Let me start by turning to Bernhard’s works. Anyone reading the texts will gather the impression that the style of writing is homogenous, that we are dealing with an author whose language is somehow self-contained and unique and that, for that reason, the works themselves are inter-changeable, that the sentences within the individual works are inter-changeable. To put it in a nutshell: that the monotony, the perseveration, the insistence on expressions, the repetitions, and the spiralling texts create a type of current which sucks in the reader. The monotony of the texts is certainly one of the most striking characteristics, but having said that, the reader who takes a very close look will detect the fine differences. And in art as well as art critique, perception of these fine differences is what counts. In an interview, Bernhard used a fascinating image which helps us to characterize what makes this monotony so special: “When you look at a white wall you will realize that it is neither white nor bare. If you are on your own for a long time and get used to being alone and are more or less trained in loneliness, then you begin to discover more and more in places which, for normal people, are (essentially) bare. On the wall you discover cracks, fine cracks, uneven patches, vermin. There is a tremendous movement on the walls. – in actual fact the wall and the page of a book completely resemble one another.” (Bernhard 1970, 153). We have to take this image seriously: Bernhard’s texts are a white wall and we are called upon to examine his works in such a manner, like a white wall in order to detect the cracks and fissures, the “tremendous movement”. In other words, reading Bernhard means that the reader must lower his sights, as it were, for he or she won’t encounter a portrait of society as we expect from a major realistic novel. On the contrary, we are dealing with a reduced form. The variety of colours is reduced to one colour. From now on, we are dealing with a white surface. Let us try make an approach by examining something typical of Bernhard, namely the formula of negation. The effacement of the fresco and its replacement by a white wall will serve as our metaphorical point of departure.

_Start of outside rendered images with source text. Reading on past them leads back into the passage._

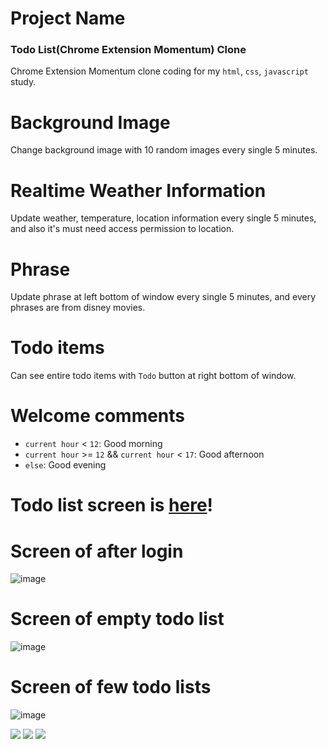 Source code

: # Project Name
### Todo List(Chrome Extension Momentum) Clone
Chrome Extension Momentum clone coding for my `html`, `css`, `javascript` study.

# Background Image
Change background image with 10 random images every single 5 minutes.

# Realtime Weather Information
Update weather, temperature, location information every single 5 minutes, and also it's must need access permission to location.

# Phrase
Update phrase at left bottom of window every single 5 minutes, and every phrases are from disney movies.

# Todo items
Can see entire todo items with `Todo` button at right bottom of window.

# Welcome comments
- `current hour` < `12`: Good morning
- `current hour` >= `12` && `current hour` < `17`: Good afternoon
- `else`: Good evening

# Todo list screen is [here](https://jh0152park.github.io/javascript_study_todo_list/)!

# Screen of after login
![image](https://github.com/jh0152park/javascript_study_todo_list/assets/118165975/5d0a702c-ac66-4a8d-b206-7f97ed6e2da9)
# Screen of empty todo list
![image](https://github.com/jh0152park/javascript_study_todo_list/assets/118165975/568ebc43-3525-4d5c-87f2-138367e834cc)
# Screen of few todo lists
![image](https://github.com/jh0152park/javascript_study_todo_list/assets/118165975/0b6d8693-b3f1-4439-b55d-ec60f118ce83)

<img src="https://img.shields.io/badge/html-E34F26?style=for-the-badge&logo=html5&logoColor=white">  <img src="https://img.shields.io/badge/css-1572B6?style=for-the-badge&logo=css3&logoColor=white">    <img src="https://img.shields.io/badge/javascript-F7DF1E?style=for-the-badge&logo=javascript&logoColor=black"> 
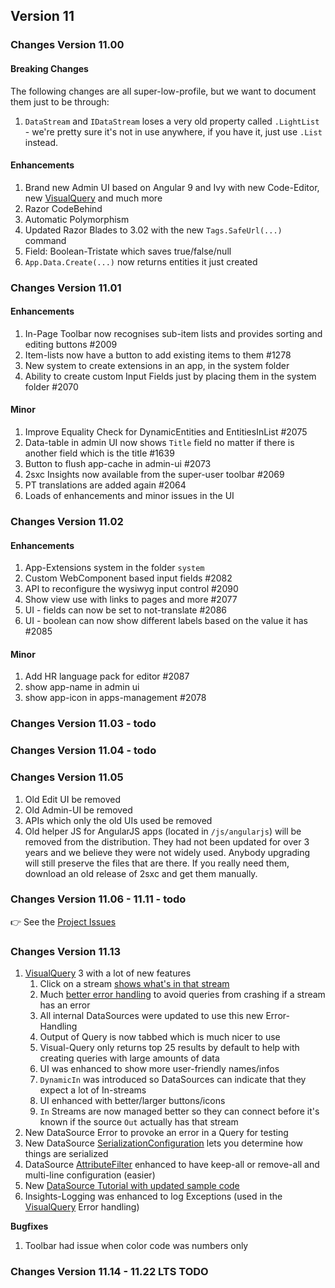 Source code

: 
## Version 11

### Changes Version 11.00

#### Breaking Changes

The following changes are all super-low-profile, but we want to document them just to be through:

1. `DataStream` and `IDataStream` loses a very old property called `.LightList` - we're pretty sure it's not in use anywhere, if you have it, just use `.List` instead.


#### Enhancements

1. Brand new Admin UI based on Angular 9 and Ivy with new Code-Editor, new [VisualQuery](xref:Basics.Query.VisualQuery.Index) and much more
1. Razor CodeBehind
1. Automatic Polymorphism
1. Updated Razor Blades to 3.02 with the new `Tags.SafeUrl(...)` command
1. Field: Boolean-Tristate which saves true/false/null
1. `App.Data.Create(...)` now returns entities it just created

### Changes Version 11.01

#### Enhancements

1. In-Page Toolbar now recognises sub-item lists and provides sorting and editing buttons #2009
1. Item-lists now have a button to add existing items to them #1278
1. New system to create extensions in an app, in the system folder
1. Ability to create custom Input Fields just by placing them in the system folder #2070

#### Minor

1. Improve Equality Check for DynamicEntities and EntitiesInList #2075
1. Data-table in admin UI now shows `Title` field no matter if there is another field which is the title #1639
1. Button to flush app-cache in admin-ui #2073
1. 2sxc Insights now available from the super-user toolbar #2069
1. PT translations are added again #2064
1. Loads of enhancements and minor issues in the UI

### Changes Version 11.02

#### Enhancements

1. App-Extensions system in the folder `system`
1. Custom WebComponent based input fields #2082
1. API to reconfigure the wysiwyg input control #2090
1. Show view use with links to pages and more #2077
1. UI - fields can now be set to not-translate #2086
1. UI - boolean can now show different labels based on the value it has #2085

#### Minor

1. Add HR language pack for editor #2087
1. show app-name in admin ui
1. show app-icon in apps-management #2078


### Changes Version 11.03 - todo

### Changes Version 11.04 - todo

### Changes Version 11.05

1. Old Edit UI be removed
1. Old Admin-UI be removed
1. APIs which only the old UIs used be removed
1. Old helper JS for AngularJS apps (located in `/js/angularjs`) will be removed from the distribution.
They had not been updated for over 3 years and we believe they were not widely used.
Anybody upgrading will still preserve the files that are there.
If you really need them, download an old release of 2sxc and get them manually.


### Changes Version 11.06 - 11.11 - todo

👉 See the [Project Issues](https://github.com/2sic/2sxc/projects/23)

### Changes Version 11.13

1. [VisualQuery](xref:Basics.Query.VisualQuery.Index) 3 with a lot of new features
    1. Click on a stream [shows what's in that stream](xref:Basics.Query.Debug.Index)
    1. Much [better error handling](xref:Basics.Query.Debug.Index) to avoid queries from crashing if a stream has an error
    1. All internal DataSources were updated to use this new Error-Handling
    1. Output of Query is now tabbed which is much nicer to use
    1. Visual-Query only returns top 25 results by default to help with creating queries with large amounts of data
    1. UI was enhanced to show more user-friendly names/infos
    1. `DynamicIn` was introduced so DataSources can indicate that they expect a lot of In-streams
    1. UI enhanced with better/larger buttons/icons
    1. `In` Streams are now managed better so they can connect before it's known if the source `Out` actually has that stream
1. New DataSource Error to provoke an error in a Query for testing
1. New DataSource [SerializationConfiguration](xref:ToSic.Eav.DataSources.Serialization) lets you determine how things are serialized
1. DataSource [AttributeFilter](xref:ToSic.Eav.DataSources.AttributeFilter) enhanced to have keep-all or remove-all and multi-line configuration (easier)
1. New [DataSource Tutorial with updated sample code](xref:NetCode.DataSources.Custom.TutorialBasic.Index)
1. Insights-Logging was enhanced to log Exceptions (used in the [VisualQuery](xref:Basics.Query.VisualQuery.Index) Error handling)

**Bugfixes**

1. Toolbar had issue when color code was numbers only

### Changes Version 11.14 - 11.22 LTS TODO

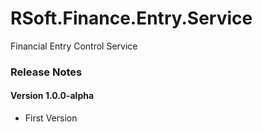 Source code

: # RSoft.Finance.Entry.Service

Financial Entry Control Service

### Release Notes

#### Version 1.0.0-alpha
- First Version
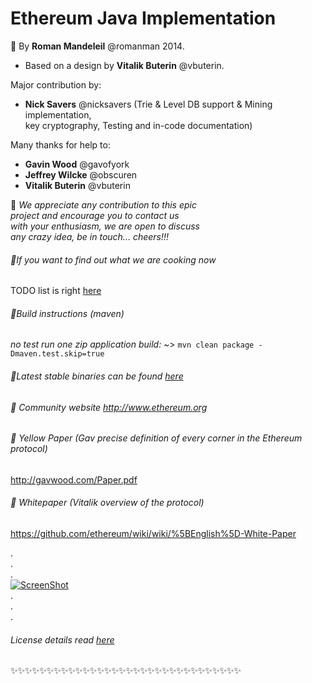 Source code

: # Ethereum Java Implementation


:small_orange_diamond: By **Roman Mandeleil** @romanman 2014.   
 * Based on a design by **Vitalik Buterin** @vbuterin. 

 
 Major contribution by:   
  * **Nick Savers** @nicksavers (Trie & Level DB support & Mining implementation,   
     key cryptography, Testing and in-code documentation)
 
 
 Many thanks for help to:   
  * **Gavin Wood** @gavofyork   
  * **Jeffrey Wilcke** @obscuren   
  * **Vitalik Buterin** @vbuterin


:small_blue_diamond: *We appreciate any contribution to this epic   
project and encourage you to contact us   
with your enthusiasm, we are open to discuss   
any crazy idea, be in touch... cheers!!!*   
 
###### :small_blue_diamond:If you want to find out what we are cooking now   
TODO list is right [here](TODO.md)
 
######  :small_blue_diamond:Build instructions (maven)
  *no test run one zip application build:* ~> ` mvn clean package -Dmaven.test.skip=true `   

######  :small_blue_diamond:Latest stable binaries can be found [here](https://app.box.com/s/eotjb06lzdh5bmwheror)
 
######  :small_blue_diamond: Community website  http://www.ethereum.org

######  :small_blue_diamond: Yellow Paper (Gav precise definition of every corner in the Ethereum protocol)   
  http://gavwood.com/Paper.pdf

######  :small_blue_diamond: Whitepaper (Vitalik overview of the protocol)    
  https://github.com/ethereum/wiki/wiki/%5BEnglish%5D-White-Paper

.   
.   
.   
[![ScreenShot](http://i.imgur.com/FQiBihl.jpg)](https://www.youtube.com/watch?v=D5ok7jh7AOg)   
.   
.   
.   

###### License details read [here](LICENSE)
:sparkles::sparkles::sparkles::sparkles::sparkles::sparkles::sparkles::sparkles::sparkles::sparkles::sparkles::sparkles::sparkles::sparkles::sparkles::sparkles::sparkles::sparkles::sparkles::sparkles::sparkles::sparkles::sparkles::sparkles::sparkles::sparkles::sparkles::sparkles::sparkles::sparkles::sparkles::sparkles:

 
 
 



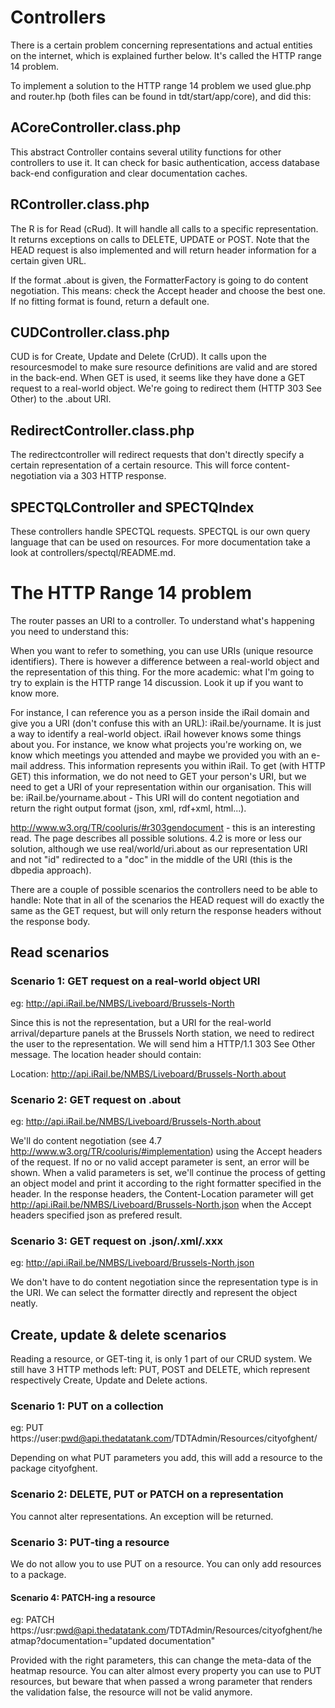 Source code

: # Controllers

There is a certain problem concerning representations and actual entities on the internet, which is explained further below. It's called the HTTP range 14 problem.

To implement a solution to the HTTP range 14 problem we used glue.php and router.hp (both files can be found in tdt/start/app/core), and did this:

## ACoreController.class.php

This abstract Controller contains several utility functions for other controllers to use it. It can check for basic authentication, access database back-end configuration and clear documentation caches.

## RController.class.php

The R is for Read (cRud). It will handle all calls to a specific representation. It returns exceptions on calls to DELETE, UPDATE or POST. Note that the HEAD request is also implemented and will return
header information for a certain given URL.

If the format .about is given, the FormatterFactory is going to do content negotiation. This means: check the Accept header and choose the best one. If no fitting format is found, return a default one.

## CUDController.class.php

CUD is for Create, Update and Delete (CrUD). It calls upon the resourcesmodel to make sure resource definitions are valid and are stored in the back-end. When GET is used, it seems like they have done a GET request to a real-world object. We're going to redirect them (HTTP 303 See Other) to the .about URI.

## RedirectController.class.php

The redirectcontroller will redirect requests that don't directly specify a certain representation of a certain resource. This will force content-negotiation via a 303 HTTP response.

## SPECTQLController and SPECTQIndex

These controllers handle SPECTQL requests. SPECTQL is our own query language that can be used on resources. For more documentation take a look at controllers/spectql/README.md.


# The HTTP Range 14 problem

The router passes an URI to a controller. To understand what's happening you need to understand this:

When you want to refer to something, you can use URIs (unique resource identifiers). There is however a difference between a real-world object and the representation of this thing. For the more academic: what I'm going to try to explain is the HTTP range 14 discussion. Look it up if you want to know more.

For instance, I can reference you as a person inside the iRail domain and give you a URI (don't confuse this with an URL): iRail.be/yourname. It is just a way to identify a real-world object. iRail however knows some things about you. For instance, we know what projects you're working on, we know which meetings you attended and maybe we provided you with an e-mail address. This information represents you within iRail. To get (with HTTP GET) this information, we do not need to GET your person's URI, but we need to get a URI of your representation within our organisation. This will be: iRail.be/yourname.about - This URI will do content negotiation and return the right output format  (json, xml, rdf+xml, html...).

http://www.w3.org/TR/cooluris/#r303gendocument - this is an interesting read. The page describes all possible solutions. 4.2 is more or less our solution, although we use real/world/uri.about as our representation URI and not "id" redirected to a "doc" in the middle of the URI (this is the dbpedia approach).

There are a couple of possible scenarios the controllers need to be able to handle:
Note that in all of the scenarios the HEAD request will do exactly the same as the GET request, but will only return the response headers without the response body.

## Read scenarios

### Scenario 1: GET request on a real-world object URI

eg: http://api.iRail.be/NMBS/Liveboard/Brussels-North

Since this is not the representation, but a URI for the real-world arrival/departure panels at the Brussels North station, we need to redirect the user to the representation. We will send him a HTTP/1.1 303 See Other message. The location header should contain:

Location: http://api.iRail.be/NMBS/Liveboard/Brussels-North.about

### Scenario 2: GET request on .about

eg: http://api.iRail.be/NMBS/Liveboard/Brussels-North.about

We'll do content negotiation (see 4.7 http://www.w3.org/TR/cooluris/#implementation) using the Accept headers of the request. If no or no valid accept parameter is sent, an error will be shown. When a valid parameters is set, we'll continue the process of getting an object model and print it according to the right formatter specified in the header. In the response headers, the Content-Location parameter will get http://api.iRail.be/NMBS/Liveboard/Brussels-North.json when the Accept headers specified json as prefered result.

### Scenario 3: GET request on .json/.xml/.xxx

eg: http://api.iRail.be/NMBS/Liveboard/Brussels-North.json

We don't have to do content negotiation since the representation type is in the URI. We can select the formatter directly and represent the object neatly.

## Create, update & delete scenarios

Reading a resource, or GET-ting it, is only 1 part of our CRUD system. We still have 3 HTTP methods left: PUT, POST and DELETE, which represent respectively Create, Update and Delete actions.

### Scenario 1: PUT on a collection

eg: PUT https://user:pwd@api.thedatatank.com/TDTAdmin/Resources/cityofghent/

Depending on what PUT parameters you add, this will add a resource to the package cityofghent.

### Scenario 2: DELETE, PUT or PATCH on a representation

You cannot alter representations. An exception will be returned.

### Scenario 3: PUT-ting a resource

We do not allow you to use PUT on a resource. You can only add resources to a package.

#### Scenario 4: PATCH-ing a resource

eg: PATCH https://usr:pwd@api.thedatatank.com/TDTAdmin/Resources/cityofghent/heatmap?documentation="updated documentation"

Provided with the right parameters, this can change the meta-data of the heatmap resource. You can alter almost every property you can use to PUT resources, but beware that when passed a wrong parameter that renders the validation false, the resource will not be valid anymore.



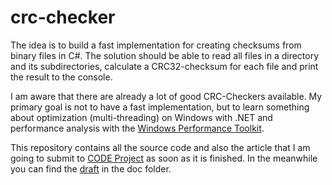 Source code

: # crc-checker

The idea is to build a fast implementation for creating checksums from binary
files in C#. The solution should be able to read all files in a directory and
its subdirectories, calculate a CRC32-checksum for each file and print the
result to the console.

I am aware that there are already a lot of good CRC-Checkers available. My
primary goal is not to have a fast implementation, but to learn something about
optimization (multi-threading) on Windows with .NET and performance analysis
with the [Windows Performance Toolkit](https://msdn.microsoft.com/en-us/windows/hardware/commercialize/test/wpt/index).

This repository contains all the source code and also the article that I am
going to submit to [CODE Project](https://www.codeproject.com/) as soon as it is
finished. In the meanwhile you can find the [draft](doc/article.md) in the doc
folder.

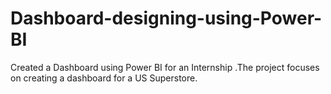 # Dashboard-designing-using-Power-BI
Created a Dashboard using Power BI  for an Internship .The project focuses on creating a dashboard for a US Superstore.
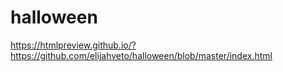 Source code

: # halloween

https://htmlpreview.github.io/?https://github.com/elijahveto/halloween/blob/master/index.html
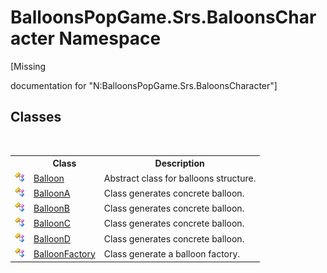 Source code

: # BalloonsPopGame.Srs.BaloonsCharacter Namespace
 

\[Missing <summary> documentation for "N:BalloonsPopGame.Srs.BaloonsCharacter"\]


## Classes
&nbsp;<table><tr><th></th><th>Class</th><th>Description</th></tr><tr><td>![Public class](media/pubclass.gif "Public class")</td><td><a href="T_BalloonsPopGame_Srs_BaloonsCharacter_Balloon">Balloon</a></td><td>
Abstract class for balloons structure.</td></tr><tr><td>![Public class](media/pubclass.gif "Public class")</td><td><a href="T_BalloonsPopGame_Srs_BaloonsCharacter_BalloonA">BalloonA</a></td><td>
Class generates concrete balloon.</td></tr><tr><td>![Public class](media/pubclass.gif "Public class")</td><td><a href="T_BalloonsPopGame_Srs_BaloonsCharacter_BalloonB">BalloonB</a></td><td>
Class generates concrete balloon.</td></tr><tr><td>![Public class](media/pubclass.gif "Public class")</td><td><a href="T_BalloonsPopGame_Srs_BaloonsCharacter_BalloonC">BalloonC</a></td><td>
Class generates concrete balloon.</td></tr><tr><td>![Public class](media/pubclass.gif "Public class")</td><td><a href="T_BalloonsPopGame_Srs_BaloonsCharacter_BalloonD">BalloonD</a></td><td>
Class generates concrete balloon.</td></tr><tr><td>![Public class](media/pubclass.gif "Public class")</td><td><a href="T_BalloonsPopGame_Srs_BaloonsCharacter_BalloonFactory">BalloonFactory</a></td><td>
Class generate a balloon factory.</td></tr></table>&nbsp;
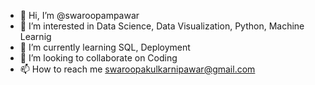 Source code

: - 👋 Hi, I’m @swaroopampawar
- 👀 I’m interested in Data Science, Data Visualization, Python, Machine Learnig 
- 🌱 I’m currently learning SQL, Deployment
- 💞️ I’m looking to collaborate on Coding
- 📫 How to reach me swaroopakulkarnipawar@gmail.com

<!---
swaroopampawar/swaroopampawar is a ✨ special ✨ repository because its `README.md` (this file) appears on your GitHub profile.
You can click the Preview link to take a look at your changes.
--->

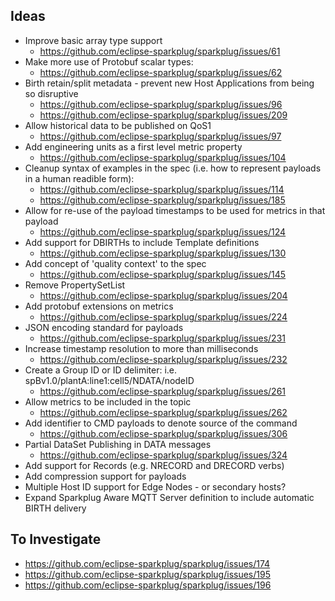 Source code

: ## Ideas
* Improve basic array type support
  * https://github.com/eclipse-sparkplug/sparkplug/issues/61
* Make more use of Protobuf scalar types:
  * https://github.com/eclipse-sparkplug/sparkplug/issues/62
* Birth retain/split metadata - prevent new Host Applications from being so disruptive
  * https://github.com/eclipse-sparkplug/sparkplug/issues/96
  * https://github.com/eclipse-sparkplug/sparkplug/issues/209
* Allow historical data to be published on QoS1
  * https://github.com/eclipse-sparkplug/sparkplug/issues/97
* Add engineering units as a first level metric property
  * https://github.com/eclipse-sparkplug/sparkplug/issues/104
* Cleanup syntax of examples in the spec (i.e. how to represent payloads in a human readible form):
  * https://github.com/eclipse-sparkplug/sparkplug/issues/114
  * https://github.com/eclipse-sparkplug/sparkplug/issues/185
* Allow for re-use of the payload timestamps to be used for metrics in that payload
  * https://github.com/eclipse-sparkplug/sparkplug/issues/124
* Add support for DBIRTHs to include Template definitions
  * https://github.com/eclipse-sparkplug/sparkplug/issues/130
* Add concept of 'quality context' to the spec
  * https://github.com/eclipse-sparkplug/sparkplug/issues/145
* Remove PropertySetList
  * https://github.com/eclipse-sparkplug/sparkplug/issues/204
* Add protobuf extensions on metrics
  * https://github.com/eclipse-sparkplug/sparkplug/issues/224
* JSON encoding standard for payloads
  * https://github.com/eclipse-sparkplug/sparkplug/issues/231
* Increase timestamp resolution to more than milliseconds
  * https://github.com/eclipse-sparkplug/sparkplug/issues/232
* Create a Group ID or ID delimiter: i.e. spBv1.0/plantA:line1:cell5/NDATA/nodeID
  * https://github.com/eclipse-sparkplug/sparkplug/issues/261
* Allow metrics to be included in the topic
  * https://github.com/eclipse-sparkplug/sparkplug/issues/262
* Add identifier to CMD payloads to denote source of the command
  * https://github.com/eclipse-sparkplug/sparkplug/issues/306
* Partial DataSet Publishing in DATA messages
  * https://github.com/eclipse-sparkplug/sparkplug/issues/324
* Add support for Records (e.g. NRECORD and DRECORD verbs)
* Add compression support for payloads
* Multiple Host ID support for Edge Nodes - or secondary hosts?
* Expand Sparkplug Aware MQTT Server definition to include automatic BIRTH delivery

## To Investigate
* https://github.com/eclipse-sparkplug/sparkplug/issues/174
* https://github.com/eclipse-sparkplug/sparkplug/issues/195
* https://github.com/eclipse-sparkplug/sparkplug/issues/196
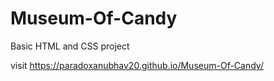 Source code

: # Museum-Of-Candy
Basic HTML and CSS project

visit
https://paradoxanubhav20.github.io/Museum-Of-Candy/
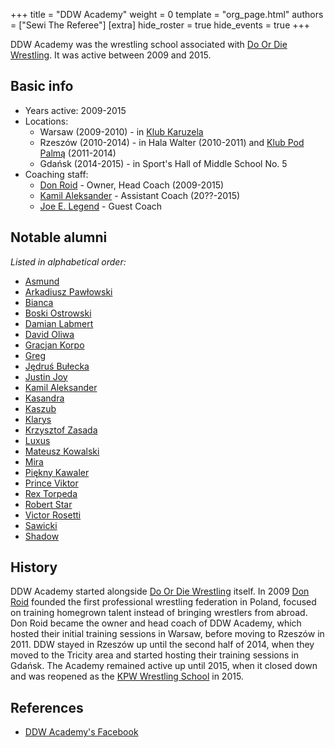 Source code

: +++
title = "DDW Academy"
weight = 0
template = "org_page.html"
authors = ["Sewi The Referee"]
[extra]
hide_roster = true
hide_events = true
+++

DDW Academy was the wrestling school associated with [Do Or Die Wrestling](@/o/ddw.md). It was active between 2009 and 2015.

## Basic info

* Years active: 2009-2015
* Locations:
  - Warsaw (2009-2010) - in [Klub Karuzela](@/v/karuzela.md)
  - Rzeszów (2010-2014) - in Hala Walter (2010-2011) and [Klub Pod Palmą](@/v/pod-palma.md) (2011-2014)
  - Gdańsk (2014-2015) - in Sport's Hall of Middle School No. 5
* Coaching staff:
  - [Don Roid](@/w/don-roid.md) - Owner, Head Coach (2009-2015)
  - [Kamil Aleksander](@/w/kamil-aleksander.md) - Assistant Coach (20??-2015)
  - [Joe E. Legend](@/w/joe-legend.md) - Guest Coach
 
## Notable alumni

_Listed in alphabetical order:_

- [Asmund](@/w/asmund.md)
- [Arkadiusz Pawłowski](@/w/pan-pawlowski.md)
- [Bianca](@/w/bianca.md)
- [Boski Ostrowski](@/w/ostrowski.md)
- [Damian Labmert](@/w/damien-rothschild.md)
- [David Oliwa](@/w/david-oliwa.md)
- [Gracjan Korpo](@/w/gracjan-korpo.md)
- [Greg](@/w/greg.md)
- [Jędruś Bułecka](@/w/jedrus-bulecka.md)
- [Justin Joy](@/w/justin-joy.md)
- [Kamil Aleksander](@/w/kamil-aleksander.md)
- [Kasandra](@/w/kasandra.md)
- [Kaszub](@/w/kaszub.md)
- [Klarys](@/w/klarys.md)
- [Krzysztof Zasada](@/w/krzysztof-zasada.md)
- [Luxus](@/w/luxus.md)
- [Mateusz Kowalski](@/w/mateusz-kakareko.md)
- [Mira](@/w/mira.md)
- [Piękny Kawaler](@/w/piekny-kawaler.md)
- [Prince Viktor](@/w/vic-golden.md)
- [Rex Torpeda](@/w/krystian-malinowski.md)
- [Robert Star](@/w/robert-star.md)
- [Victor Rosetti](@/w/rosetti.md)
- [Sawicki](@/w/sawicki.md)
- [Shadow](@/w/shadow.md)

## History

DDW Academy started alongside [Do Or Die Wrestling](@/o/ddw.md) itself. In 2009 [Don Roid](@/w/don-roid.md) founded the first professional wrestling federation in Poland, focused on training homegrown talent instead of bringing wrestlers from abroad. Don Roid became the owner and head coach of DDW Academy, which hosted their initial training sessions in Warsaw, before moving to Rzeszów in 2011. DDW stayed in Rzeszów up until the second half of 2014, when they moved to the Tricity area and started hosting their training sessions in Gdańsk. The Academy remained active up until 2015, when it closed down and was reopened as the [KPW Wrestling School](@/o/szkola-kpw.md) in 2015.

## References

* [DDW Academy's Facebook](https://www.facebook.com/SzkolaWrestlingu/?locale=pl_PL)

These are processes of negation, of extinction, of correction - the latter being titles of two of his novels by the way. The point is also to obliterate the narrative elements, to destroy them. Thomas Bernhard once referred to himself as a “Geschichtenzerstörer”, as a “destroyer of narratives”, as someone who would shoot down a narrative, a story, if it ever dared to come out from “behind a hill of prose” (Bernhard 1970, 156). Bernhard thus turns against one of our fundamental needs in life: we all want to tell stories, but now Bernhard (along with many other authors such as Rilke and Musil) is telling us that the days of story-telling are long gone. The big narrative, the coherent narrative is impossible, all that’s left over is a fragment. The same holds true for his dramatic works. Here, the dialogue, which ultimately also makes these works come to life, is systematically destroyed. To be sure, that’s a risky business. After all, dialogue and conflict are essential to drama. Bernhard, on the other hand, shifts everything to the monologue, and the art of the monologue takes on a form of its own both in his narrative prose and his dramas. One might be inclined to think this is all pretty boring, and critics have, indeed, found this monotony annoying. They spoke of the “Alpenbeckett und Menschenfeind” in an obvious reference to the title of a work by Ferdinand Raimund. However, the parallels to Beckett are only partly accurate. In any case, Bernhard has created a degree of suspense on the stage precisely because of this monotony. One figure speaks, the other remains silent and the viewer knows how important this silent figure who merely listens actually is. This silence is, in essence, criticism. Bernhard forces the actors on the stage to do the simplest of things: they iron clothes or else help someone into their clothes and all of a sudden everyday life, pantomime is present. And these silent actions themselves take on a tremendous significance in the course of the plot. I believe there are few dramatists who are capable of achieving similar effects through the art of silence.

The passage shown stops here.